5. Germination tests were conducted only on radish seeds (Raphanus sativus) under controlled conditions. Field trials and testing across diverse plant species are necessary to assess broader agronomic applicability. Additionally, the residual substrate’s long-term effects on soil health and crop yields are not evaluated.
6. The projected selling price of mushrooms ($6.58/kg) lacks empirical validation from local or regional market data. Without context-specific pricing analysis, the profitability claims may be optimistic. A sensitivity analysis incorporating variable costs/prices would strengthen the economic model.
7. While ANOVA is mentioned, details on post-hoc tests (e.g., Tukey HSD) and validation of assumptions (normality, homogeneity of variances via Kolmogorov-Smirnov/Levene tests) are absent. Transparent reporting of statistical methods is essential for reproducibility.
8. Clarify abbreviations (e.g., "EB" vs. "BE" for biological efficiency).

Author Response

Q1: Please provide more valuable keywords. Replace keywords that are repeated with the title of the manuscript.

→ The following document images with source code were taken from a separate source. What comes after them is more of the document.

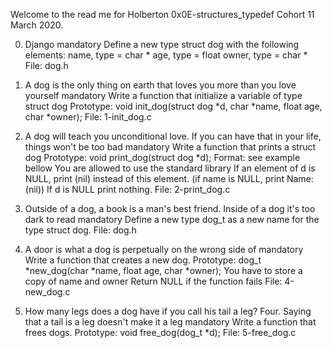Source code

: Welcome to the read me for Holberton 0x0E-structures_typedef Cohort 11 March 2020.

0. Django mandatory
Define a new type struct dog with the following elements:
name, type = char *
age, type = float
owner, type = char *
File: dog.h



1. A dog is the only thing on earth that loves you more than you love yourself mandatory
Write a function that initialize a variable of type struct dog
Prototype: void init_dog(struct dog *d, char *name, float age, char *owner);
File: 1-init_dog.c



2. A dog will teach you unconditional love. If you can have that in your life, things won't be too bad mandatory
Write a function that prints a struct dog
Prototype: void print_dog(struct dog *d);
Format: see example bellow
You are allowed to use the standard library
If an element of d is NULL, print (nil) instead of this element. (if name is NULL, print Name: (nil))
If d is NULL print nothing.
File: 2-print_dog.c



3. Outside of a dog, a book is a man's best friend. Inside of a dog it's too dark to read mandatory
Define a new type dog_t as a new name for the type struct dog.
File: dog.h



4. A door is what a dog is perpetually on the wrong side of mandatory
Write a function that creates a new dog.
Prototype: dog_t *new_dog(char *name, float age, char *owner);
You have to store a copy of name and owner
Return NULL if the function fails
File: 4-new_dog.c



5. How many legs does a dog have if you call his tail a leg? Four. 
Saying that a tail is a leg doesn't make it a leg mandatory
Write a function that frees dogs.
Prototype: void free_dog(dog_t *d);
File: 5-free_dog.c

R1: Keywords: Pleurotus cultivation; sustainable substrate; Valorization of Andean grasslands

Q2: The study uses only three replicates per Pleurotus species, which limits statistical power and reliability. A larger sample size would increase confidence in the absence of significant differences (p > 0.05) in productivity indicators (CC, BE, PR) between species.

R2: We appreciate your comment on sample size. In this study, three replicates per Pleurotus species were used, a design that has been employed in previous studies on fungal production on alternative substrates. While we recognize that a larger number of replicates could increase statistical power, the results obtained were consistent and showed limited variability between replicates, suggesting that differences in productivity indicators were not substantial between species. In addition, the focus of the study was to explore the viability of Jarava ichu as a substrate, and the biological efficiency and production values obtained support this possibility within the conditions evaluated. References were added as: 

Pathmashini, L., Arulnandhy, V., & Wijeratnam, R. W. (2009). Cultivation of oyster mushroom (Pleurotus ostreatus) on sawdust. Ceylon Journal of Science (Biological Sciences), 37(2).

Q3: Although 19.8 % EB compares with other substrates (e.g., 60 % coffee husk), the analysis of the inhibitory role of lignin is underdeveloped. The authors should further explore the mechanistic links between lignin content and fungal metabolism, and explore pretreatment methods (e.g., chemical or microbial delignification) to improve EB.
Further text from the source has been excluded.